== Segment start ==

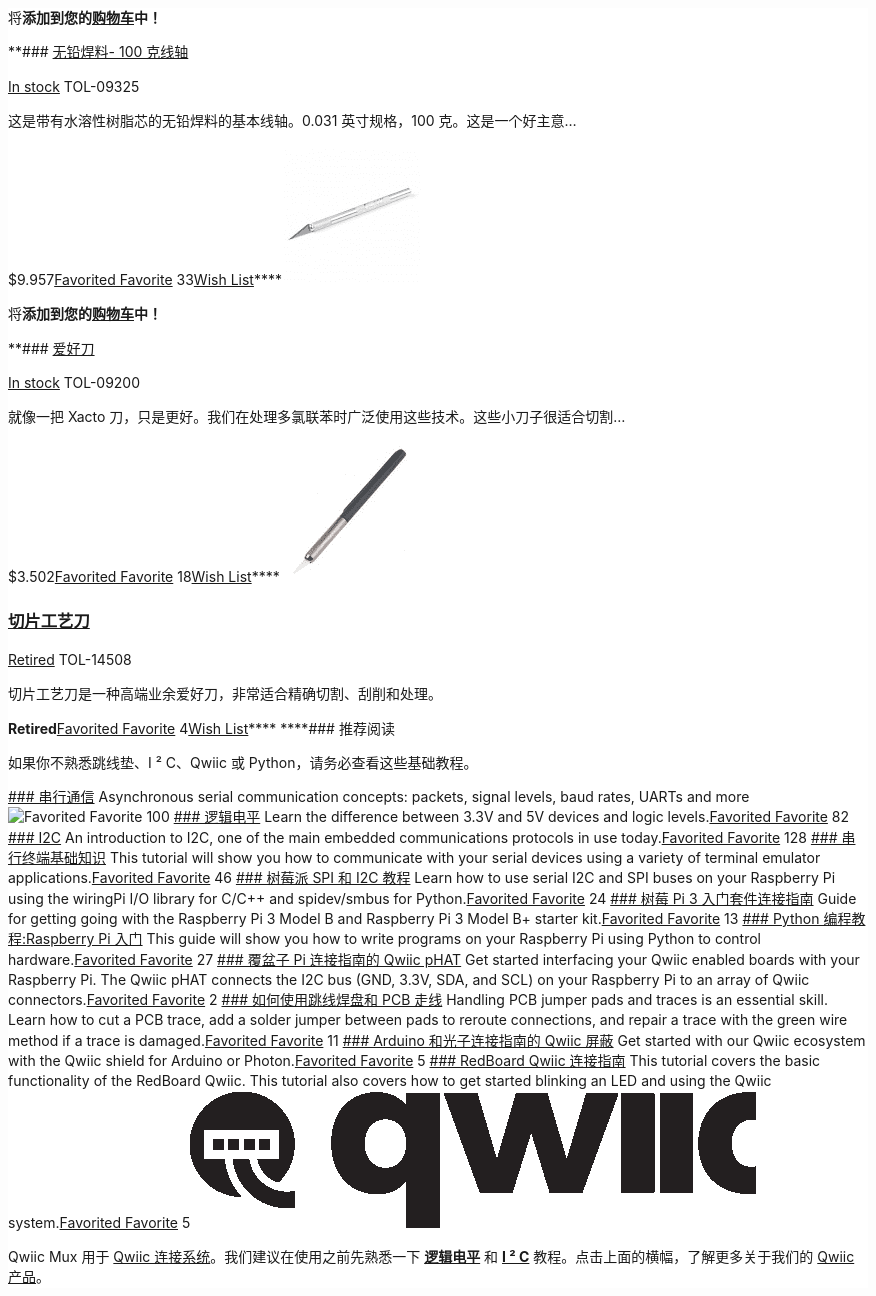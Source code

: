 将**添加到您的[购物车](https://www.sparkfun.com/cart)中！**

 **### [无铅焊料- 100 克线轴](https://www.sparkfun.com/products/9325)

[In stock](https://learn.sparkfun.com/static/bubbles/ "in stock") TOL-09325

这是带有水溶性树脂芯的无铅焊料的基本线轴。0.031 英寸规格，100 克。这是一个好主意…

$9.957[Favorited Favorite](# "Add to favorites") 33[Wish List](# "Add to wish list")****[![Hobby Knife](img/e5f87e8feab17c7932544c90ea051b3e.png)](https://www.sparkfun.com/products/9200) 

将**添加到您的[购物车](https://www.sparkfun.com/cart)中！**

 **### [爱好刀](https://www.sparkfun.com/products/9200)

[In stock](https://learn.sparkfun.com/static/bubbles/ "in stock") TOL-09200

就像一把 Xacto 刀，只是更好。我们在处理多氯联苯时广泛使用这些技术。这些小刀子很适合切割…

$3.502[Favorited Favorite](# "Add to favorites") 18[Wish List](# "Add to wish list")****[![Slice Craft Knife](img/716ea3a8a63e8de16905ae47a0c1fd31.png)](https://www.sparkfun.com/products/retired/14508) 

### [切片工艺刀](https://www.sparkfun.com/products/retired/14508)

[Retired](https://learn.sparkfun.com/static/bubbles/ "Retired") TOL-14508

切片工艺刀是一种高端业余爱好刀，非常适合精确切割、刮削和处理。

**Retired**[Favorited Favorite](# "Add to favorites") 4[Wish List](# "Add to wish list")**** ****### 推荐阅读

如果你不熟悉跳线垫、I ² C、Qwiic 或 Python，请务必查看这些基础教程。

[](https://learn.sparkfun.com/tutorials/serial-communication) [### 串行通信](https://learn.sparkfun.com/tutorials/serial-communication) Asynchronous serial communication concepts: packets, signal levels, baud rates, UARTs and more![Favorited Favorite](# "Add to favorites") 100[](https://learn.sparkfun.com/tutorials/logic-levels) [### 逻辑电平](https://learn.sparkfun.com/tutorials/logic-levels) Learn the difference between 3.3V and 5V devices and logic levels.[Favorited Favorite](# "Add to favorites") 82[](https://learn.sparkfun.com/tutorials/i2c) [### I2C](https://learn.sparkfun.com/tutorials/i2c) An introduction to I2C, one of the main embedded communications protocols in use today.[Favorited Favorite](# "Add to favorites") 128[](https://learn.sparkfun.com/tutorials/terminal-basics) [### 串行终端基础知识](https://learn.sparkfun.com/tutorials/terminal-basics) This tutorial will show you how to communicate with your serial devices using a variety of terminal emulator applications.[Favorited Favorite](# "Add to favorites") 46[](https://learn.sparkfun.com/tutorials/raspberry-pi-spi-and-i2c-tutorial) [### 树莓派 SPI 和 I2C 教程](https://learn.sparkfun.com/tutorials/raspberry-pi-spi-and-i2c-tutorial) Learn how to use serial I2C and SPI buses on your Raspberry Pi using the wiringPi I/O library for C/C++ and spidev/smbus for Python.[Favorited Favorite](# "Add to favorites") 24[](https://learn.sparkfun.com/tutorials/raspberry-pi-3-starter-kit-hookup-guide) [### 树莓 Pi 3 入门套件连接指南](https://learn.sparkfun.com/tutorials/raspberry-pi-3-starter-kit-hookup-guide) Guide for getting going with the Raspberry Pi 3 Model B and Raspberry Pi 3 Model B+ starter kit.[Favorited Favorite](# "Add to favorites") 13[](https://learn.sparkfun.com/tutorials/python-programming-tutorial-getting-started-with-the-raspberry-pi) [### Python 编程教程:Raspberry Pi 入门](https://learn.sparkfun.com/tutorials/python-programming-tutorial-getting-started-with-the-raspberry-pi) This guide will show you how to write programs on your Raspberry Pi using Python to control hardware.[Favorited Favorite](# "Add to favorites") 27[](https://learn.sparkfun.com/tutorials/qwiic-phat-for-raspberry-pi-hookup-guide) [### 覆盆子 Pi 连接指南的 Qwiic pHAT](https://learn.sparkfun.com/tutorials/qwiic-phat-for-raspberry-pi-hookup-guide) Get started interfacing your Qwiic enabled boards with your Raspberry Pi. The Qwiic pHAT connects the I2C bus (GND, 3.3V, SDA, and SCL) on your Raspberry Pi to an array of Qwiic connectors.[Favorited Favorite](# "Add to favorites") 2[](https://learn.sparkfun.com/tutorials/how-to-work-with-jumper-pads-and-pcb-traces) [### 如何使用跳线焊盘和 PCB 走线](https://learn.sparkfun.com/tutorials/how-to-work-with-jumper-pads-and-pcb-traces) Handling PCB jumper pads and traces is an essential skill. Learn how to cut a PCB trace, add a solder jumper between pads to reroute connections, and repair a trace with the green wire method if a trace is damaged.[Favorited Favorite](# "Add to favorites") 11[](https://learn.sparkfun.com/tutorials/qwiic-shield-for-arduino--photon-hookup-guide) [### Arduino 和光子连接指南的 Qwiic 屏蔽](https://learn.sparkfun.com/tutorials/qwiic-shield-for-arduino--photon-hookup-guide) Get started with our Qwiic ecosystem with the Qwiic shield for Arduino or Photon.[Favorited Favorite](# "Add to favorites") 5[](https://learn.sparkfun.com/tutorials/redboard-qwiic-hookup-guide) [### RedBoard Qwiic 连接指南](https://learn.sparkfun.com/tutorials/redboard-qwiic-hookup-guide) This tutorial covers the basic functionality of the RedBoard Qwiic. This tutorial also covers how to get started blinking an LED and using the Qwiic system.[Favorited Favorite](# "Add to favorites") 5[![Qwiic Connect System](img/5a7140d610618ec898e7f87c53563a80.png "Qwiic Connect System")](https://www.sparkfun.com/qwiic)

Qwiic Mux 用于 [Qwiic 连接系统](https://www.sparkfun.com/qwiic)。我们建议在使用之前先熟悉一下 [**逻辑电平**](https://learn.sparkfun.com/tutorials/logic-levels) 和 [**I ² C**](https://learn.sparkfun.com/tutorials/i2c) 教程。点击上面的横幅，了解更多关于我们的 [Qwiic 产品](https://www.sparkfun.com/categories/399)。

== Segment end ==

Task statement:
Print exactly the lines above, between the one holding "切片工艺刀是一种高端业余爱好刀，非常适合精确切割、刮削和处理。" and the one holding "如果你不熟悉跳线垫、I ² C、Qwiic 或 Python，请务必查看这些基础教程。", inclusive, and nothing besides.

Exercise output:
切片工艺刀是一种高端业余爱好刀，非常适合精确切割、刮削和处理。

**Retired**[Favorited Favorite](# "Add to favorites") 4[Wish List](# "Add to wish list")**** ****### 推荐阅读

如果你不熟悉跳线垫、I ² C、Qwiic 或 Python，请务必查看这些基础教程。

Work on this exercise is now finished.